In [None]:
import numpy as np
import statsmodels.api as sm

# Multicollinearity
Let's simulate some data to see the effect of multicollinearity and how can we solve a wrongly specified design matrix. 

In [7]:
# Number of observations for each category
Nk = 30

# Number of categories
K = 3

# Total number of observations
N = Nk*K

#% Construct a x matrix with dummy variables (zero one vectors). 
x = np.zeros((N, K + 1)) # N obversvations in total. K categories & intercept
x[:,0] = np.ones(N) # Add the intercept

# Loop in the dummies
xo = np.ones(Nk)
cnt = 0

# the first column is the intercept in the regression
# the second column a dummy variable for the first category, etc. 
for i in range(K):
  x[cnt:Nk+cnt,i+1] = xo
  cnt = cnt + Nk

In [16]:
# Let y be a function of some random noise + intercept. AND, let the true
# dummy for the thirs category be zero. This means that the first category
# has the same intercept as the intercept itself. 

beta = np.array([10, 5, -5, 0])
# y = x'*beta will give
# y_1 = 10 + 5  = 15 for category 1
# y_2 = 10 - 5 = 5   for category 2
# y_3 = 10     = 10  for category 3
# But we also add some noise
y = np.dot(x,beta) + np.random.normal(size=(N))

In [None]:
model = sm.OLS(y,x).fit()
print(model.summary())

**See the warning message!** The regression is rank deficient,
mening that the variables in x are linear combination of each other.
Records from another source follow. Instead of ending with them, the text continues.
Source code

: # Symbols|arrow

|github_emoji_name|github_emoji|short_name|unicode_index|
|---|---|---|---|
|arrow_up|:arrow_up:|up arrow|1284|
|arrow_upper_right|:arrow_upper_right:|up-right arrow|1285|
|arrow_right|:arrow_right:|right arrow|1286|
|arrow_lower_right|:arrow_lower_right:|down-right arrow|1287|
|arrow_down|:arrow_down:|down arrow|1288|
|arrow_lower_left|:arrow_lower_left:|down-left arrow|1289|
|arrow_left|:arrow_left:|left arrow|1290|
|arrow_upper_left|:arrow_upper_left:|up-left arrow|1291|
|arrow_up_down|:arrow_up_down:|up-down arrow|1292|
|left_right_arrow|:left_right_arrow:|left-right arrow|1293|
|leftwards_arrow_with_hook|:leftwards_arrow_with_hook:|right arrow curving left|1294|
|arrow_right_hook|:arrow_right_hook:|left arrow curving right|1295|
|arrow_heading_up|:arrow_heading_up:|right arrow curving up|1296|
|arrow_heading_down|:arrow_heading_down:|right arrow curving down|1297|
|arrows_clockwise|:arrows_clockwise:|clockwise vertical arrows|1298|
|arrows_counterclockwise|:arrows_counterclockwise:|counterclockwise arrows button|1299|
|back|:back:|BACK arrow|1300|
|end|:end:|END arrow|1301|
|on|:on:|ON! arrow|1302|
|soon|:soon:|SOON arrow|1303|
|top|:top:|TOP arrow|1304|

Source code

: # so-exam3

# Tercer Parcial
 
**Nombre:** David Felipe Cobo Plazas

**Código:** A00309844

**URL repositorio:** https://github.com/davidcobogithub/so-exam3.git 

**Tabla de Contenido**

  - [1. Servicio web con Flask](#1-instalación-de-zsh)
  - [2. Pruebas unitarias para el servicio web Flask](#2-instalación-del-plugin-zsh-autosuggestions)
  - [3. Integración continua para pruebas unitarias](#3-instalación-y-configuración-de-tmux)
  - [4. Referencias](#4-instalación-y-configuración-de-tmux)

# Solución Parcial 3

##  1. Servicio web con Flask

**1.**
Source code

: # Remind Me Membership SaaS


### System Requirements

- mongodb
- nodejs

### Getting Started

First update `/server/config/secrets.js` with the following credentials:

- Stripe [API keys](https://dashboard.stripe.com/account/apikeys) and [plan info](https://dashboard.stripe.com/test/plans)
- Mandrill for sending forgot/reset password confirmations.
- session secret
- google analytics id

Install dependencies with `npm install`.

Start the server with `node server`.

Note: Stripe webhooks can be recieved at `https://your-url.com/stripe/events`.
In particular, we know from above that `np.sum(x[:,1:],1)=1`, i.e., all columns sum to 1, which is the same as `x[:,0]` (the intercept)


**Dropping the 1st category**

In [None]:
model = sm.OLS(y,x[:,[0,2,3]]).fit()
print(model.summary())

Remember the true beta is `[10 5 -5 0]` for intercept, cat1, cat2, and cat3. Notice that the estimated parameters for cat2 and cat3 are relative to cat1, i.e. beta[2] - beta[1] = -10 and beta[4] - beta[1] = -5. **Just as the estimated coefficients above!**

We know that $y = x'\beta$, hence
* $y_1 = 10 + 5 \rightarrow 15$
* $y_2 = 10 -5 \rightarrow 5$
* $y_3 = 10  \rightarrow 10$

Let's double check...

In [40]:
print('Estimate category 1 is {:.1f}'.format(model.params[0]))
print('Estimate category 2 is {:.1f}'.format(model.params[0]+model.params[1]))
print('Estimate category 3 is {:.1f}'.format(model.params[0]+model.params[2]))

Estimate category 1 is 15.2
Estimate category 2 is 4.7
Estimate category 3 is 9.9


Now try a **lasso** model

In [41]:
from sklearn.linear_model import LassoCV

# define the LassoCV object
Lasso = LassoCV(cv=5, fit_intercept=True).fit(x,y.ravel())

Print lasso coefficients ...

In [46]:
print('Lasso estimated intercept is {:.1f}'.format(Lasso.intercept_))
print('Lasso estimated coefficients are {}'.format(np.round(Lasso.coef_[1:],1)))

Lasso estimated intercept is 9.9
Lasso estimated coefficients are [ 5.2 -5.1  0. ]